Die Wolkenbauer vom Cern
In Genf züchten Wissenschaftler Wolken, um ihre Entstehung und ihre Auswirkungen auf das Klima besser zu verstehen.
Veröffentlicht am 7. April 2014 - 08:56 Uhr
Die Schweiz ist als sauberes Land bekannt. Und tatsächlich: Der reinste Ort der Welt befindet sich in Genf. Es handelt sich um eine Art überdimensionierte Dose, die im Forschungszentrum Cern steht. Sie enthält die sauberste Luft der Welt. Wissenschaftler betreiben für das Projekt «Cloud» (siehe «Reinste Freude für Atmosphärenforscher», rechts) unglaublichen Aufwand, um die 26 Kubikmeter Luft absolut rein zu bekommen. Um sie dann mit geringsten Mengen diverser Chemikalien wieder zu verdrecken. Damit wollen sie eine scheinbar banale Frage beantworten: Wie entsteht eine Wolke?

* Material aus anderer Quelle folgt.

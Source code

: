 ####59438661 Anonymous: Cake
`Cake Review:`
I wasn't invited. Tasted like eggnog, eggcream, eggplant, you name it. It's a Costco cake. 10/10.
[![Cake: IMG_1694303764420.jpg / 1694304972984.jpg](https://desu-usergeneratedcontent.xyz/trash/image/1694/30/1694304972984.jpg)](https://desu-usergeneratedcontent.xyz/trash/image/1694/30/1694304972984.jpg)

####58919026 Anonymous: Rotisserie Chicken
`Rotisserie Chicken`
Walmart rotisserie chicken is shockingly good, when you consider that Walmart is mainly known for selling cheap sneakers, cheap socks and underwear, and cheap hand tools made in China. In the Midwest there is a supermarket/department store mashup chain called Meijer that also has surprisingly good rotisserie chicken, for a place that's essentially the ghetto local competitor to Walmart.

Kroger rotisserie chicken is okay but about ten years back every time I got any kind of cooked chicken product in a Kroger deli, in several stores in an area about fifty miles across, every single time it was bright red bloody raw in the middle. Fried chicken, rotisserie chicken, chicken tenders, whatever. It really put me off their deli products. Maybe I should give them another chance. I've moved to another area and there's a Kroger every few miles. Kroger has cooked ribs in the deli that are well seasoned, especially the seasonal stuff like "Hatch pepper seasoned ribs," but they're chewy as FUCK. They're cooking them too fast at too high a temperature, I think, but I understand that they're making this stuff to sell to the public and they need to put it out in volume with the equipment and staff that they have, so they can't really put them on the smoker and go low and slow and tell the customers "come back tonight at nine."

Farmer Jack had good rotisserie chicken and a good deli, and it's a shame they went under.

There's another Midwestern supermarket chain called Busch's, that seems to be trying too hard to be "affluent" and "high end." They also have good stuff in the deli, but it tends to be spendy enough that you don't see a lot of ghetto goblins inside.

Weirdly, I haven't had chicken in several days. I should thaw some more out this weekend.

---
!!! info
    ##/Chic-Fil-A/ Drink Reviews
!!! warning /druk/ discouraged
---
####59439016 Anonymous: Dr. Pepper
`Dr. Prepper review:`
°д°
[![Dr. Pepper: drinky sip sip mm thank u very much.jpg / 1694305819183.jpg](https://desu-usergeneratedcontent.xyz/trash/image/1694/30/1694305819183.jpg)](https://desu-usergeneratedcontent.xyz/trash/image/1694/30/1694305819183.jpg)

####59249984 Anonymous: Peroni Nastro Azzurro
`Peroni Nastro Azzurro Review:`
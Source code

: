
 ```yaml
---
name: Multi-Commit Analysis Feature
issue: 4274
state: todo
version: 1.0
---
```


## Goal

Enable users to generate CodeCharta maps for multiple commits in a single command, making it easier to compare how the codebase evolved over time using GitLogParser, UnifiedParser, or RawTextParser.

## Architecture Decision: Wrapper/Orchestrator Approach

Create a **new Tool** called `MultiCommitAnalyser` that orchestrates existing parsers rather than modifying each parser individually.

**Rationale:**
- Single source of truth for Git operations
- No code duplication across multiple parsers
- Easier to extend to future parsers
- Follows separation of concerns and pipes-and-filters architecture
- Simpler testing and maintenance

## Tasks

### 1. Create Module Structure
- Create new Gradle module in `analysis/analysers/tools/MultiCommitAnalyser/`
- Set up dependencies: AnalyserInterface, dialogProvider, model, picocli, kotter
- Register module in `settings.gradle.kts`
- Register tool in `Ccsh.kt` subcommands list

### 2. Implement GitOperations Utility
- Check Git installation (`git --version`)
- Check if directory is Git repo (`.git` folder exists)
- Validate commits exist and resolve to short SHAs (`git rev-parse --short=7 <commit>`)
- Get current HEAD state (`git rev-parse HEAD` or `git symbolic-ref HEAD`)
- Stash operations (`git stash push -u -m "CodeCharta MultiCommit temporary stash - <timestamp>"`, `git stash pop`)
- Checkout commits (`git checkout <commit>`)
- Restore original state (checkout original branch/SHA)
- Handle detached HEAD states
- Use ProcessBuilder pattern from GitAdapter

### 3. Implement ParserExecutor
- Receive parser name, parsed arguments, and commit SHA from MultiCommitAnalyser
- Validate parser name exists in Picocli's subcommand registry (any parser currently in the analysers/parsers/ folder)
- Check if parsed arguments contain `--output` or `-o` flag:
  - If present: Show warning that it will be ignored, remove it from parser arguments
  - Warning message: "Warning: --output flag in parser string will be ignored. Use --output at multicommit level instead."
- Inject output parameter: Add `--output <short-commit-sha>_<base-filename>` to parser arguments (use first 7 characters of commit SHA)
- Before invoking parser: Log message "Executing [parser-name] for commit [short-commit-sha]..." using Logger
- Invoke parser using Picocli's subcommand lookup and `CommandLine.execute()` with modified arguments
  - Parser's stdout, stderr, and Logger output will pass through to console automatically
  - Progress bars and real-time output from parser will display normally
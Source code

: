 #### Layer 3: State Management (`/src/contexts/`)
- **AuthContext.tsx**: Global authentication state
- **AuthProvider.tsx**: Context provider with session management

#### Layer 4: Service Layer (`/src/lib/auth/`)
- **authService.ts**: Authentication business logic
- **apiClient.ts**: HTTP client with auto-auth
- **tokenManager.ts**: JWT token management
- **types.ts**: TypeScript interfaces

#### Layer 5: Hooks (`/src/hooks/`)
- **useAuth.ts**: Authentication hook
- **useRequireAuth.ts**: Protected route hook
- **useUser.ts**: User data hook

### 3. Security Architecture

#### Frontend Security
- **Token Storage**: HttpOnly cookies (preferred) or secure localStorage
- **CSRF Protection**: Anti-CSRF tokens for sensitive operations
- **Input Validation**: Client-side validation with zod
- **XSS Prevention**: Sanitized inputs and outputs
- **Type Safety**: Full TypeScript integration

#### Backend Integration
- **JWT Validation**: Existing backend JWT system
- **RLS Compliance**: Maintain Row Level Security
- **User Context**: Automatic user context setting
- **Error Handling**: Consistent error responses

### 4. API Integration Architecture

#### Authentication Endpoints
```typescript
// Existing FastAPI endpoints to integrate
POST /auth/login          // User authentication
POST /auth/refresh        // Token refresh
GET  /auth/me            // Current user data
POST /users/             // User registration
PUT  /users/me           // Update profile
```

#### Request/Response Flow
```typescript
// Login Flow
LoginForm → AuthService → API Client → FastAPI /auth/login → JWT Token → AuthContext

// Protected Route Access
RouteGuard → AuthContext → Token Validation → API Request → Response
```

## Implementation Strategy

Jedes Kind lernt in der Schule, dass Wasser verdunstet und mit der Luft in den Himmel steigt. Weil Luft nur eine begrenzte Menge Dampf aufnehmen kann, ist sie irgendwann gesättigt, und es bilden sich Wolken. Auch die Temperatur spielt eine Rolle: Bei null Grad kann ein Kubikmeter Luft maximal fünf Gramm Wasserdampf speichern, bei 30 Grad sind es 30 Gramm. Da die Luft beim Aufsteigen abkühlt, kann sie weniger Dampf mittragen, je höher sie steigt. Wenn sie den sogenannten Taupunkt erreicht, an dem sie mehr Dampf enthält, als sie mitführen kann, kondensiert das überschüssige Wasser zu Tröpfchen mit einem Durchmesser von nur etwa 0,01 Millimetern.
Wenn es um den Einfluss der Wolkenbildung auf das Klima geht, sind detailliertere Kenntnisse nötig. An einem durchschnittlichen Tag ist mehr als die Hälfte der Erdoberfläche bewölkt. Unvorstellbare 15 Billionen Tonnen Wasser schweben über unseren Köpfen. Eine Menge Wasser, über das man nur wenig weiss.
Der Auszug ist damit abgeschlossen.